Nan agrees: “Not a mom, not a worker.”

Once the caps and goggles are on, identities and titles just seem to dilute in the chlorine.

“Once you’re in the water, you’re just swimmers,” Joel says. “Age sort of disappears, social status sort of disappears.”

His 12 graduate assistants are always surprised to hear that a person they may have shared a lane with is a dean or former Olympian. But the swimming scene is social.

Show up to swim just about every day and connections form. Don’t show up to swim and people ask about you.

Fellow swimmers help serve as reinforcement, Joel says.

Research shows that most swimmers stick to it, he says, and tend to remain active over time. It’s also a tough sport to get sidelined from. Swimming injuries are rare. Who’s heard of swimmer’s knee?

The big bonus of swimming: slowing down signs of aging.

“How old do you think she is?” Joel asks back on the chaise lounge after his swim. Nan smiles, she’s heard this before, but doesn’t seem to mind.

When Nan answers 54, he flashes her a surprised look. “I thought you were 39.”

With that, Nan is up switching her tortoise shell shades for goggles. Then she plunges into the pool for her me-time.

*****

STAGERS OFFER TIPS FOR GETTING STARTED IN THE POOL

Swimming advice for beginners

NAN: Work on technique first; you don’t want to practice bad stroke mechanics.

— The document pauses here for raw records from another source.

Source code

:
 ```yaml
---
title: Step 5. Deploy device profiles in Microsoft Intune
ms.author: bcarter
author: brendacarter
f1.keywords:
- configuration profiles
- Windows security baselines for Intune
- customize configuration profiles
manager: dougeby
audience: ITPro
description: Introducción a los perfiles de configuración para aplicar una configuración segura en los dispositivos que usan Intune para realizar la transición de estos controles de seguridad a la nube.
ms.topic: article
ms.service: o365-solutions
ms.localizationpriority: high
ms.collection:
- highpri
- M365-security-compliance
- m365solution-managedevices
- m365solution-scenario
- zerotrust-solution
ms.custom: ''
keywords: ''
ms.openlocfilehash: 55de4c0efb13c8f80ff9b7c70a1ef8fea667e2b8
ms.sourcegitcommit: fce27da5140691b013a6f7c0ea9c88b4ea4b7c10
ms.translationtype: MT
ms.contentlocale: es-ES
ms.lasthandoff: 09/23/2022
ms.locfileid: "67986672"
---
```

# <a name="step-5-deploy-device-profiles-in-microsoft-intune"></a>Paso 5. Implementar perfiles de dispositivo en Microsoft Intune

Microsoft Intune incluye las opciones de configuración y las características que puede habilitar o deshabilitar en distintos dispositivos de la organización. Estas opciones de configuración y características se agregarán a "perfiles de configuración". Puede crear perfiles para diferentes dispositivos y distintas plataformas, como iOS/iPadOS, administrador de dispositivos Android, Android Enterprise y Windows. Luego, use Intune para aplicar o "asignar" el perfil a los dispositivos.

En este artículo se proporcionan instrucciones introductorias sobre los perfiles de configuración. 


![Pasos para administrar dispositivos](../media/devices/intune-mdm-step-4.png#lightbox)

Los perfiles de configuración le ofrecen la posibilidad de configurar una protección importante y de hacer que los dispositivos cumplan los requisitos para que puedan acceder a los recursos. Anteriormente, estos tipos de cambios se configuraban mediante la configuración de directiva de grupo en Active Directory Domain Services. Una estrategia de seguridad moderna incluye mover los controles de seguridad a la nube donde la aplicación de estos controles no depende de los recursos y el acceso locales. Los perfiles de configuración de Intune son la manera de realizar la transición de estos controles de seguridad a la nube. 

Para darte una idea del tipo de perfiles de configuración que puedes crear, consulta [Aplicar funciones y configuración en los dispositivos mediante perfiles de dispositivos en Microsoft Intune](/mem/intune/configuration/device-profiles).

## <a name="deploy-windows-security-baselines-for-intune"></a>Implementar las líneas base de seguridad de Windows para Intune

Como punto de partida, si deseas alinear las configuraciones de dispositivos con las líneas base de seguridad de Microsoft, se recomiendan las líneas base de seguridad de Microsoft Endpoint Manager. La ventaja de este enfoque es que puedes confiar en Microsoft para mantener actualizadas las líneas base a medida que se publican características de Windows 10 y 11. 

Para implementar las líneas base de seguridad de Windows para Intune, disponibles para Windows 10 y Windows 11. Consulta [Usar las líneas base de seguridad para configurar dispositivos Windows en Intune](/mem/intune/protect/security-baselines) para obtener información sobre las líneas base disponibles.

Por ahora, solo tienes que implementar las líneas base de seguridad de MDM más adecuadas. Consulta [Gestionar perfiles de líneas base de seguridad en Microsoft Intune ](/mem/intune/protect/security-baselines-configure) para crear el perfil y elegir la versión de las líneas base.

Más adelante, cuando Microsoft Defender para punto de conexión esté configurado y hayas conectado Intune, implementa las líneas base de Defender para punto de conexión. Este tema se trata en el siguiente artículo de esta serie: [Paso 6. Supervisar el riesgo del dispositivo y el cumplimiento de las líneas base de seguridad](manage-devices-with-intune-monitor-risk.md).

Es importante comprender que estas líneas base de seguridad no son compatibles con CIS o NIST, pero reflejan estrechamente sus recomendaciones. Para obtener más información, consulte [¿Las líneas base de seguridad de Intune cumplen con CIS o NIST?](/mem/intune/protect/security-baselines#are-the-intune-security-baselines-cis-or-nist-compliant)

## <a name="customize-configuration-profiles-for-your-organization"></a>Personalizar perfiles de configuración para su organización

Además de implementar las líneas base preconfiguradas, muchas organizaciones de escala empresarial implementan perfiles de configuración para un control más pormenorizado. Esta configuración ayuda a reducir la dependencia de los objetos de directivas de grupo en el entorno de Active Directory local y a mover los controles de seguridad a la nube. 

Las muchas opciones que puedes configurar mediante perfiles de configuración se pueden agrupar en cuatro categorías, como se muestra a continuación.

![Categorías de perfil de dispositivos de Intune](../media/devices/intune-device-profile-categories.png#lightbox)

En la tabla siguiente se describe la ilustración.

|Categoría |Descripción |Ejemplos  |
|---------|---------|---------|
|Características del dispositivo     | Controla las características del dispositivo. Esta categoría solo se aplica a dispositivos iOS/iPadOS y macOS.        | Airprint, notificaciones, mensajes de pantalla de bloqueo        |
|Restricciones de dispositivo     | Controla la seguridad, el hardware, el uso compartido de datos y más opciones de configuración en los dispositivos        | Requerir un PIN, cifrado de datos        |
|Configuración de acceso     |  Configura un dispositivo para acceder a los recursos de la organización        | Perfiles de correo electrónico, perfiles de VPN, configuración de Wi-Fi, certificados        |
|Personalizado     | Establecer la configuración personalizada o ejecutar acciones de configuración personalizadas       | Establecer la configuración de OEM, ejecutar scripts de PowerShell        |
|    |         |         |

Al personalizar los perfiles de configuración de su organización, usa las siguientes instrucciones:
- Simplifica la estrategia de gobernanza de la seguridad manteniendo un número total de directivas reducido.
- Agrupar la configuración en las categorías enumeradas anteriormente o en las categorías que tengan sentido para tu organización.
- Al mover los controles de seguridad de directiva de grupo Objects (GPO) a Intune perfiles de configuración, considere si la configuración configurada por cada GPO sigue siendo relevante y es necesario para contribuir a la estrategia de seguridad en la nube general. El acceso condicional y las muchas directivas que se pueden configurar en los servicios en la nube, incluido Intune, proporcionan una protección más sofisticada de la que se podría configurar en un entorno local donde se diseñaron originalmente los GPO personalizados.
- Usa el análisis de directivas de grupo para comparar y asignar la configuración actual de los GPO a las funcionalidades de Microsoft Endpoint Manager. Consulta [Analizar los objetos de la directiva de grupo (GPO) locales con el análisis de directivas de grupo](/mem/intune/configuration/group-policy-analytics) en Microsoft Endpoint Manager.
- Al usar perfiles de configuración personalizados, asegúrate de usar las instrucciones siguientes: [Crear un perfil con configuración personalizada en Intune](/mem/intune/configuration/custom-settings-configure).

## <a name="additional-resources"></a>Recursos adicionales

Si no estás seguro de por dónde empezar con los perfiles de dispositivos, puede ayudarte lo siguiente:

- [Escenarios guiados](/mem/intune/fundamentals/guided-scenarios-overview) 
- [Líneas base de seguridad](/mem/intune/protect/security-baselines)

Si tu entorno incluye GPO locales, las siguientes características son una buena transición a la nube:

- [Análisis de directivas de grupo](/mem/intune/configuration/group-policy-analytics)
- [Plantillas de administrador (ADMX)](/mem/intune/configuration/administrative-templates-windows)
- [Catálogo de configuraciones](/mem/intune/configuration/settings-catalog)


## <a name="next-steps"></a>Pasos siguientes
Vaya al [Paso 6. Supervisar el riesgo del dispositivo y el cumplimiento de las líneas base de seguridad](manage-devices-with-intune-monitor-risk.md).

JOEL: Learn to relax. Use the water rather than fight the water. Try to get as much out of every stroke rather than simply taking more strokes. Swimming is all about finesse. Pay attention to details and focus on your senses. There is quite a bit of “feel” required to become proficient at swimming. Try swimming with your eyes closed, with your eyes open, with your hand closed, with your hand open. Experiment and try different things. Be patient and most of all relax! Kinda like life, huh?